Source data
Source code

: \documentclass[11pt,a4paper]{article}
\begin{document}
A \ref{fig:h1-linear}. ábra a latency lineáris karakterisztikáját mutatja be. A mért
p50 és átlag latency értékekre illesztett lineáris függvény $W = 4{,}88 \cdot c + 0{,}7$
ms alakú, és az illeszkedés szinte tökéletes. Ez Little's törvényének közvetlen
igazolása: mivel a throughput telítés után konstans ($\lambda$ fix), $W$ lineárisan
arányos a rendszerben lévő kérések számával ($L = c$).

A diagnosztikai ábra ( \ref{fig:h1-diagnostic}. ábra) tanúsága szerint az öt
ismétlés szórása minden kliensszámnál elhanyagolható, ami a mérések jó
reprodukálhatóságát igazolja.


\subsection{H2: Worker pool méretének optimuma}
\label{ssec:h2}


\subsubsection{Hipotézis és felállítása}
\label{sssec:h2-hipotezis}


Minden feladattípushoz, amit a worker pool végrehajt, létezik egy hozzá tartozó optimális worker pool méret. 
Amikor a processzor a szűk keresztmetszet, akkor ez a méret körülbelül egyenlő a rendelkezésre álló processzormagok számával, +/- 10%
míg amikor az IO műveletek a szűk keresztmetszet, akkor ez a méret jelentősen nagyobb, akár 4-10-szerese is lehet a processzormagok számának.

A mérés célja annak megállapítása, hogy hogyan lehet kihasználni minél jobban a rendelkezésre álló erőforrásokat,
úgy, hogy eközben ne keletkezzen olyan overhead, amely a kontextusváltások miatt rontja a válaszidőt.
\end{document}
--
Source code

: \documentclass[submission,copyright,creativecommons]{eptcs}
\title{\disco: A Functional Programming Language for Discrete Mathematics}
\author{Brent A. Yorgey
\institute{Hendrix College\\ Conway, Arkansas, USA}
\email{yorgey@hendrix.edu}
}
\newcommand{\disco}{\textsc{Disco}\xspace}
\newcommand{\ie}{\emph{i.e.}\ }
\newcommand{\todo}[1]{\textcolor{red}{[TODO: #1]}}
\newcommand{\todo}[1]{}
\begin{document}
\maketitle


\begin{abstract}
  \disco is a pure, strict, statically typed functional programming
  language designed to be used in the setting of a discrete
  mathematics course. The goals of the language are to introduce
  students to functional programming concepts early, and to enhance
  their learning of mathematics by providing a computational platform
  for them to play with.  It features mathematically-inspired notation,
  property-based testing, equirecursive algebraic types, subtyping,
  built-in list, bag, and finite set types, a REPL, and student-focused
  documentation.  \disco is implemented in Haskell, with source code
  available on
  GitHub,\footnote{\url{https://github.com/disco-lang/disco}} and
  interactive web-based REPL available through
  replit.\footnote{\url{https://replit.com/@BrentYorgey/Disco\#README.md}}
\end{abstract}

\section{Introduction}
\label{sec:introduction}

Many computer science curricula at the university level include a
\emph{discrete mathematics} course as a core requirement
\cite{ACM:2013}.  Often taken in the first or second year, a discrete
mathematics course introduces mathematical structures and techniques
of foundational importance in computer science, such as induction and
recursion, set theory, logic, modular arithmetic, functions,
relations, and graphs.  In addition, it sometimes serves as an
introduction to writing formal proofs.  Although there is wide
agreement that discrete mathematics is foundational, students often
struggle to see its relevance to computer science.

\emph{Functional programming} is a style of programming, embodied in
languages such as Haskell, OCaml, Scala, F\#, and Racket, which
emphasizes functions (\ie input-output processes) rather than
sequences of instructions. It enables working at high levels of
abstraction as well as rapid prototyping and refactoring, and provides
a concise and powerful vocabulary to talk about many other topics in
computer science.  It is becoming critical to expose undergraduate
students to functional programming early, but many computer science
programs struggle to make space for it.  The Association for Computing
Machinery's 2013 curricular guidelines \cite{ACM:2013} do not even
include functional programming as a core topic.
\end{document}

Problem
Pick out all lines from the data above in which the word "documentclass" appears.

Solution for this exercise
: \documentclass[11pt,a4paper]{article}
: \documentclass[submission,copyright,creativecommons]{eptcs}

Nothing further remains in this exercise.